Observational Constraints on the Formation and Evolution of Binary Stars

R. J. White, A. M. Ghez

Published 2001-03-06Version 1

We present a high spatial resolution UV to NIR survey of 44 young binary stars in Taurus with separations of 10-1000 AU. The primary results include: (1) The relative ages of binary star components are more similar than the relative ages of randomly paired single stars, supporting coeval formation. (2) Only one of the companion masses is substellar, and hence the apparent overabundance of T Tauri star companions relative to main-sequence star companions can not be explained by a wealth of substellar secondaries that would have been missed in main-sequence surveys. (3) Roughly 10% of T Tauri binary star components have very red NIR colors (K-L > 1.4) and unusually high mass accretion rates.

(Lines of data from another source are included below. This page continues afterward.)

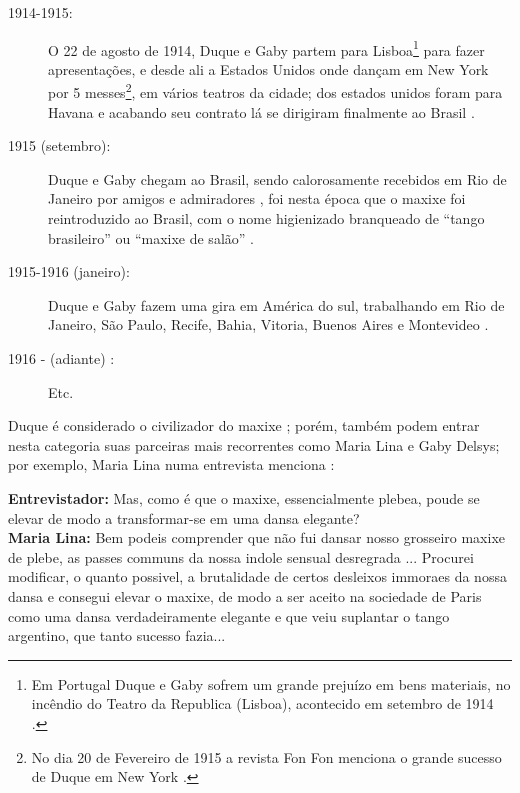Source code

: \begin{description}
\item[1914-1915:] O 22 de agosto de 1914, Duque e Gaby 
partem para Lisboa\footnote{Em Portugal Duque e Gaby sofrem um grande prejuízo em bens materiais, 
no incêndio do Teatro da Republica (Lisboa), acontecido em setembro de 1914 \cite[pp. 4]{maxixe1914duque:1}.}
 para fazer apresentações, 
e desde ali a Estados Unidos onde dançam em New York
por 5 messes\footnote{No 
dia 20 de Fevereiro de 1915 a revista Fon Fon menciona o grande sucesso de Duque em New York \cite[pp. 45]{maxixe1915duqueEEUU:1}.}, 
em vários teatros da cidade; 
dos estados unidos foram para Havana e acabando seu contrato lá  
se dirigiram finalmente ao Brasil \cite[pp. 6]{maxixe1916duquegaby:1} \cite[pp. 1]{maxixeparis1915:0}.

\item[1915 (setembro):] Duque e Gaby chegam ao Brasil, 
sendo calorosamente recebidos em Rio de Janeiro por amigos e admiradores 
\cite[pp. 1]{maxixeparis1915:0} \cite[pp. 2]{maxixeparis1915}  \cite[pp. 73-75]{shaw2018tropical},
foi nesta época que o maxixe foi reintroduzido ao Brasil, com o nome higienizado branqueado de 
``tango brasileiro'' ou ``maxixe de salão'' \cite[pp. 74-75]{shaw2018tropical}.

\item[1915-1916 (janeiro):] Duque e Gaby fazem uma gira em América do sul, 
trabalhando em Rio de Janeiro, São Paulo, Recife, Bahia, Vitoria, Buenos Aires e Montevideo
\cite[pp. 6]{maxixe1916duquegaby:1} \cite[pp. 5]{maxixe1916duquegaby:2}. 
\item[1916 - (adiante)  :] Etc.
\end{description}

Duque é considerado o civilizador do maxixe \cite[pp. 129]{efege1974maxixe};
porém, também podem entrar nesta categoria suas parceiras mais recorrentes como Maria Lina e Gaby Delsys;
por exemplo, Maria Lina numa entrevista menciona \cite[pp. 3]{maxixe1913marialina}:
\begin{citando}%
\textbf{Entrevistador:} Mas, como é que o maxixe, essencialmente plebea,
poude se elevar de modo a transformar-se em uma dansa elegante?\\
\textbf{Maria Lina:} Bem podeis comprender que não fui dansar nosso 
grosseiro maxixe de plebe,
as passes communs da nossa indole sensual desregrada ...
Procurei modificar, o quanto possivel,
a brutalidade de certos desleixos immoraes da nossa dansa 
e consegui elevar o maxixe,
de modo a ser aceito na sociedade de Paris como uma dansa 
verdadeiramente elegante e que veiu suplantar o tango argentino, 
que tanto sucesso fazia...
\end{citando}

This phenomenon does not appear to be restricted to binary systems, however, since a comparable fraction of single T Tauri stars exhibit the same properties. (4) Although the disk lifetimes of single stars are roughly equal to their stellar ages, the disk lifetimes of binary stars are an order of magnitude less than their ages. (5) The accretion rates for both single and binary T Tauri stars appear to be moderately mass dependent. (6) Although most classical T Tauri star binaries retain both a circumprimary and a circumsecondary disk, there are several systems with only a circumprimary disk. Together with the relative accretion rates, this suggests that circumprimary disks survive longer, on average, than circumsecondary disks. (7) The disk lifetimes, mass ratios, and relative accretion signatures of the closest binaries (10-100 AU) suggest that they are being replenished from a circumbinary reservoir with low angular momentum. Overall, these results support fragmentation as the dominant binary star formation mechanism.